In the following narrative I may probably, in some slight degree, deviate from this, since these reasons did not exist, or if so, in a very much less degree, as on moving out into the district, the Fusiliers then forming the chief European portion of the column, and the officers of this small force were all personally acquainted with one another.
For some time rumour had been busy; and the report went that Summul Khan, with a considerable portion of mutineers, consisting of a choice body of cavalry, with the whole of the Joudpore Legion, several Sepoys, and a force of some thousands of untrained rebels, with a battery of six guns, was about Kanoude, a large town about sixty miles west of Delhi. To quiet the district, and, if possible, bring these men to action, a force was sent out under Brigadier Showers, which did good service, and after some hard marching, returned to division headquarters, without having, however, been able to learn any particulars regarding the rebel army. This force captured three strongholds of the enemy, in which were many guns, and treasure said to amount to L.70,000 sterling.
On the return of this brigade, another force was sent out to the west,
having the same object in view. This column was placed under Colonel Gerrard, who had succeeded to the command of the 1st Fusiliers; and with him went "the old dirtyshirts."
We moved out of Delhi, and from the tents pitched near the Cashmere Gate, on the 9th November 1857, but only to get clear of the city, and to be in readiness for the march on the morrow, and therefore encamped on the glacis near the Ajmere Gate. Next morning we made a start, marching a short distance beyond the Kootub, where we halted.
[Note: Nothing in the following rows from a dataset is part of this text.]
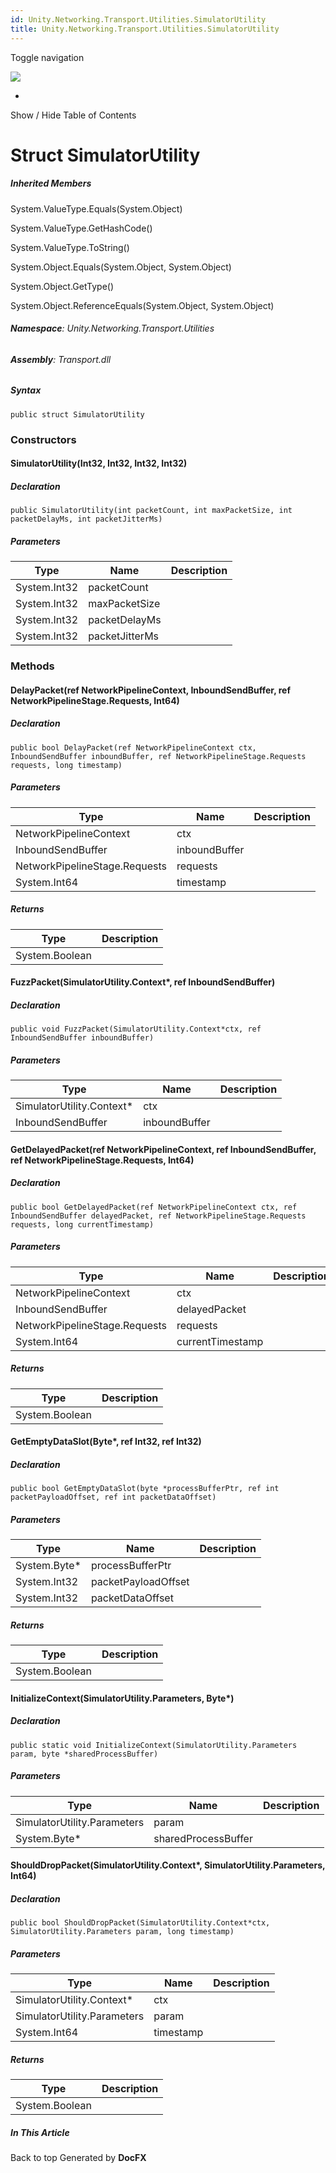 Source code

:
 ```yaml
---
id: Unity.Networking.Transport.Utilities.SimulatorUtility
title: Unity.Networking.Transport.Utilities.SimulatorUtility
---
```


<div id="wrapper">

<div>

<div class="container">

<div class="navbar-header">

Toggle navigation

<img src="../logo.svg" id="logo" class="svg" />

</div>

<div id="navbar" class="collapse navbar-collapse">

<div class="form-group">

</div>

</div>

</div>

<div class="subnav navbar navbar-default">

<div id="breadcrumb" class="container hide-when-search">

-   

</div>

</div>

</div>

<div class="container body-content hide-when-search" role="main">

<div class="sidenav hide-when-search">

Show / Hide Table of Contents

<div id="sidetoggle" class="sidetoggle collapse">

<div id="sidetoc">

</div>

</div>

</div>

<div class="article row grid-right">

<div class="col-md-10">

# Struct SimulatorUtility

<div class="markdown level0 summary">

</div>

<div class="markdown level0 conceptual">

</div>

<div class="inheritedMembers">

##### Inherited Members

<div>

System.ValueType.Equals(System.Object)

</div>

<div>

System.ValueType.GetHashCode()

</div>

<div>

System.ValueType.ToString()

</div>

<div>

System.Object.Equals(System.Object, System.Object)

</div>

<div>

System.Object.GetType()

</div>

<div>

System.Object.ReferenceEquals(System.Object, System.Object)

</div>

</div>

###### **Namespace**: Unity.Networking.Transport.Utilities

###### **Assembly**: Transport.dll

##### Syntax

<div class="codewrapper">

``` lang-csharp
public struct SimulatorUtility
```

</div>

### Constructors

#### SimulatorUtility(Int32, Int32, Int32, Int32)

<div class="markdown level1 summary">

</div>

<div class="markdown level1 conceptual">

</div>

##### Declaration

<div class="codewrapper">

``` lang-csharp
public SimulatorUtility(int packetCount, int maxPacketSize, int packetDelayMs, int packetJitterMs)
```

</div>

##### Parameters

| Type         | Name           | Description |
|--------------|----------------|-------------|
| System.Int32 | packetCount    |             |
| System.Int32 | maxPacketSize  |             |
| System.Int32 | packetDelayMs  |             |
| System.Int32 | packetJitterMs |             |

### Methods

#### DelayPacket(ref NetworkPipelineContext, InboundSendBuffer, ref NetworkPipelineStage.Requests, Int64)

<div class="markdown level1 summary">

</div>

<div class="markdown level1 conceptual">

</div>

##### Declaration

<div class="codewrapper">

``` lang-csharp
public bool DelayPacket(ref NetworkPipelineContext ctx, InboundSendBuffer inboundBuffer, ref NetworkPipelineStage.Requests requests, long timestamp)
```

</div>

##### Parameters

| Type                          | Name          | Description |
|-------------------------------|---------------|-------------|
| NetworkPipelineContext        | ctx           |             |
| InboundSendBuffer             | inboundBuffer |             |
| NetworkPipelineStage.Requests | requests      |             |
| System.Int64                  | timestamp     |             |

##### Returns

| Type           | Description |
|----------------|-------------|
| System.Boolean |             |

#### FuzzPacket(SimulatorUtility.Context\*, ref InboundSendBuffer)

<div class="markdown level1 summary">

</div>

<div class="markdown level1 conceptual">

</div>

##### Declaration

<div class="codewrapper">

``` lang-csharp
public void FuzzPacket(SimulatorUtility.Context*ctx, ref InboundSendBuffer inboundBuffer)
```

</div>

##### Parameters

| Type                       | Name          | Description |
|----------------------------|---------------|-------------|
| SimulatorUtility.Context\* | ctx           |             |
| InboundSendBuffer          | inboundBuffer |             |

#### GetDelayedPacket(ref NetworkPipelineContext, ref InboundSendBuffer, ref NetworkPipelineStage.Requests, Int64)

<div class="markdown level1 summary">

</div>

<div class="markdown level1 conceptual">

</div>

##### Declaration

<div class="codewrapper">

``` lang-csharp
public bool GetDelayedPacket(ref NetworkPipelineContext ctx, ref InboundSendBuffer delayedPacket, ref NetworkPipelineStage.Requests requests, long currentTimestamp)
```

</div>

##### Parameters

| Type                          | Name             | Description |
|-------------------------------|------------------|-------------|
| NetworkPipelineContext        | ctx              |             |
| InboundSendBuffer             | delayedPacket    |             |
| NetworkPipelineStage.Requests | requests         |             |
| System.Int64                  | currentTimestamp |             |

##### Returns

| Type           | Description |
|----------------|-------------|
| System.Boolean |             |

#### GetEmptyDataSlot(Byte\*, ref Int32, ref Int32)

<div class="markdown level1 summary">

</div>

<div class="markdown level1 conceptual">

</div>

##### Declaration

<div class="codewrapper">

``` lang-csharp
public bool GetEmptyDataSlot(byte *processBufferPtr, ref int packetPayloadOffset, ref int packetDataOffset)
```

</div>

##### Parameters

| Type          | Name                | Description |
|---------------|---------------------|-------------|
| System.Byte\* | processBufferPtr    |             |
| System.Int32  | packetPayloadOffset |             |
| System.Int32  | packetDataOffset    |             |

##### Returns

| Type           | Description |
|----------------|-------------|
| System.Boolean |             |

#### InitializeContext(SimulatorUtility.Parameters, Byte\*)

<div class="markdown level1 summary">

</div>

<div class="markdown level1 conceptual">

</div>

##### Declaration

<div class="codewrapper">

``` lang-csharp
public static void InitializeContext(SimulatorUtility.Parameters param, byte *sharedProcessBuffer)
```

</div>

##### Parameters

| Type                        | Name                | Description |
|-----------------------------|---------------------|-------------|
| SimulatorUtility.Parameters | param               |             |
| System.Byte\*               | sharedProcessBuffer |             |

#### ShouldDropPacket(SimulatorUtility.Context\*, SimulatorUtility.Parameters, Int64)

<div class="markdown level1 summary">

</div>

<div class="markdown level1 conceptual">

</div>

##### Declaration

<div class="codewrapper">

``` lang-csharp
public bool ShouldDropPacket(SimulatorUtility.Context*ctx, SimulatorUtility.Parameters param, long timestamp)
```

</div>

##### Parameters

| Type                        | Name      | Description |
|-----------------------------|-----------|-------------|
| SimulatorUtility.Context\*  | ctx       |             |
| SimulatorUtility.Parameters | param     |             |
| System.Int64                | timestamp |             |

##### Returns

| Type           | Description |
|----------------|-------------|
| System.Boolean |             |

</div>

<div class="hidden-sm col-md-2" role="complementary">

<div class="sideaffix">

<div class="contribution">

</div>

##### In This Article

<div>

</div>

</div>

</div>

</div>

</div>

<div class="grad-bottom">

</div>

<div class="footer">

<div class="container">

Back to top Generated by **DocFX**

</div>

</div>

</div>
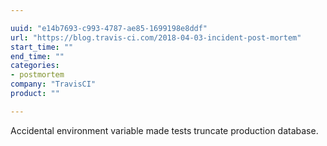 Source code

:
 ```yaml
---

uuid: "e14b7693-c993-4787-ae85-1699198e8ddf"
url: "https://blog.travis-ci.com/2018-04-03-incident-post-mortem"
start_time: ""
end_time: ""
categories:
- postmortem
company: "TravisCI"
product: ""

---
```


Accidental environment variable made tests truncate production database.

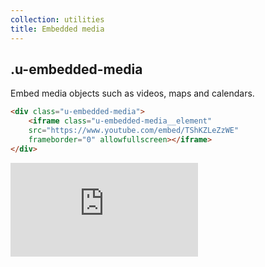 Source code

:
 ```yaml
---
collection: utilities
title: Embedded media
---
```


## .u-embedded-media

Embed media objects such as videos, maps and calendars.

```html
<div class="u-embedded-media">
    <iframe class="u-embedded-media__element"
    src="https://www.youtube.com/embed/TShKZLeZzWE"
    frameborder="0" allowfullscreen></iframe>
</div>
```

<div class="u-embedded-media">
    <iframe class="u-embedded-media__element" src="https://www.youtube.com/embed/TShKZLeZzWE" frameborder="0" allowfullscreen></iframe>
</div>
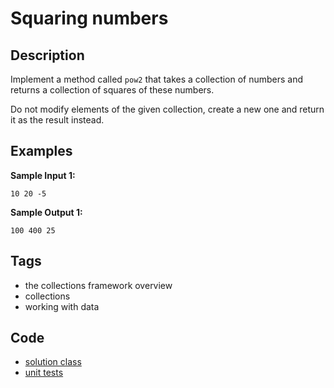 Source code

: # Squaring numbers
## Description
Implement a method called `pow2` that takes a collection of numbers and returns a collection of squares of these numbers.

Do not modify elements of the given collection, create a new one and return it as the result instead.

## Examples
**Sample Input 1:**
```console
10 20 -5
```

**Sample Output 1:**
```console
100 400 25
```

## Tags
- the collections framework overview
- collections
- working with data

## Code
- [solution class](./src/main/java/dev/nj/solutions/CollectionUtils.java)
- [unit tests](./src/test/java/CollectionUtilsTest.java) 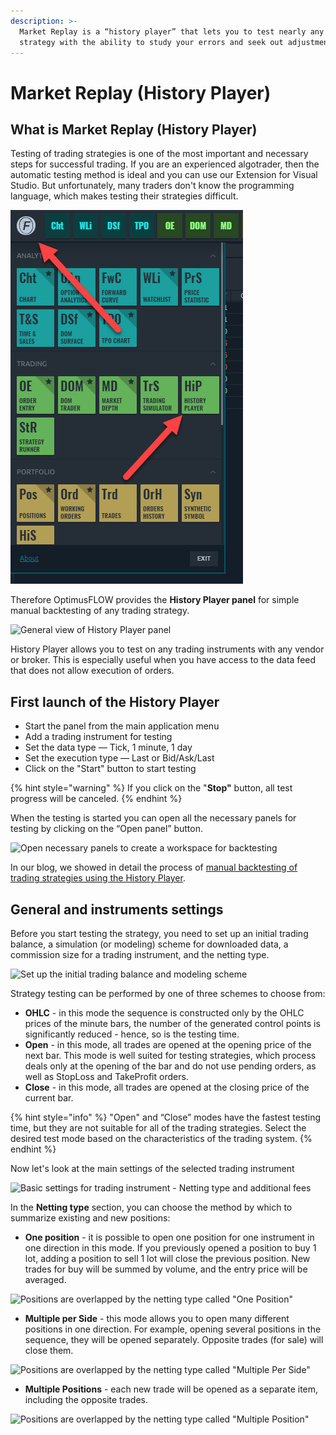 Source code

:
 ```yaml
---
description: >-
  Market Replay is a “history player” that lets you to test nearly any trading
  strategy with the ability to study your errors and seek out adjustments.
---
```


# Market Replay \(History Player\)

## What is Market Replay \(History Player\)

Testing of trading strategies is one of the most important and necessary steps for successful trading. If you are an experienced algotrader, then the automatic testing method is ideal and you can use our Extension for Visual Studio. But unfortunately, many traders don't know the programming language, which makes testing their strategies difficult.

![How to launch the history player](../.gitbook/assets/image%20%2812%29.png)

Therefore OptimusFLOW provides the **History Player panel** for simple manual backtesting of any trading strategy.

![General view of History Player panel ](../.gitbook/assets/history-player-general.png)

History Player allows you to test on any trading instruments with any vendor or broker. This is especially useful when you have access to the data feed that does not allow execution of orders.

## First launch of the History Player

* Start the panel from the main application menu
* Add a trading instrument for testing
* Set the data type  — Tick, 1 minute, 1 day
* Set the execution type  — Last or Bid/Ask/Last
* Click on the "Start" button to start testing

{% hint style="warning" %}
If you click on the "**Stop"** button, all test progress will be canceled.
{% endhint %}

When the testing is started you can open all the necessary panels for testing by clicking on the “Open panel” button.

![Open necessary panels to create a workspace for backtesting](../.gitbook/assets/available-panels-in-history-player.png)

In our blog, we showed in detail the process of [manual backtesting of trading strategies using the History Player](https://www.OptimusFLOW.com/blog/software-for-manual-backtesting-a-brief-review-of-history-player-plugin).

## General and instruments settings

Before you start testing the strategy, you need to set up an initial trading balance, a simulation \(or modeling\) scheme for downloaded data, a commission size for a trading instrument, and the netting type.

![Set up the initial trading balance and modeling scheme](../.gitbook/assets/screenshot_18.png)

Strategy testing can be performed by one of three schemes to choose from:

* **OHLC** - in this mode the sequence is constructed only by the OHLC prices of the minute bars, the number of the generated control points is significantly reduced - hence, so is the testing time.
* **Open** - in this mode, all trades are opened at the opening price of the next bar. This mode is well suited for testing strategies, which process deals only at the opening of the bar and do not use pending orders, as well as StopLoss and TakeProfit orders.
* **Close** - in this mode, all trades are opened at the closing price of the current bar.

{% hint style="info" %}
"Open" and “Close” modes have the fastest testing time, but they are not suitable for all of the trading strategies. Select the desired test mode based on the characteristics of the trading system.
{% endhint %}

Now let's look at the main settings of the selected trading instrument

![Basic settings for trading instrument - Netting type and additional fees](../.gitbook/assets/screenshot_20.png)

In the **Netting type** section, you can choose the method by which to summarize existing and new positions:

* **One position** - it is possible to open one position for one instrument in one direction in this mode. If you previously opened a position to buy 1 lot, adding a position to sell 1 lot will close the previous position. New trades for buy will be summed by volume, and the entry price will be averaged.

![Positions are overlapped by the netting type called &quot;One Position&quot;](../.gitbook/assets/orders-matching-mode-one-position.gif)

* **Multiple per Side** - this mode allows you to open many different positions in one direction.  For example, opening several positions in the sequence, they will be opened separately. Opposite trades \(for sale\) will close them.

![Positions are overlapped by the netting type called &quot;Multiple Per Side&quot;](../.gitbook/assets/orders-matching-mode-multiple-per-side.gif)

* **Multiple Positions** - each new trade will be opened as a separate item, including the opposite trades.

![Positions are overlapped by the netting type called &quot;Multiple Position&quot;](../.gitbook/assets/orders-matching-mode-multiple-positions.gif)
On the 11th we marched to Gurgong, and the next morning on to Pultowlee, through eighteen miles of sand -a most trying march for men and animals; indeed, this loose sand continued to offer a serious impediment during the succeeding marches, trying alike to men and cattle. The nights were cold; and though the air remained cool during the day in the shade, the sun always became unpleasantly hot about 9 A.M.
From Pultowlee we marched to Rewarree, where is a strong fort, which had been already occupied by the column under Brigadier Showers. It was taken without opposition, which was so far fortunate, for the defence of these places consists chiefly of a thick mud wall or bank, upon which cannon can make little or no impression, with a deep ditch. Within are well-built buildings. Both time and men would be lost in taking such posts, particularly as they are for the most part supplied with heavy guns. Here the Carabineers (two squadrons) joined us, having marched from Meerut, about eighty-eight miles, in four days. We were very glad to see the blue tunics, the prospect of a fight becoming more distinct.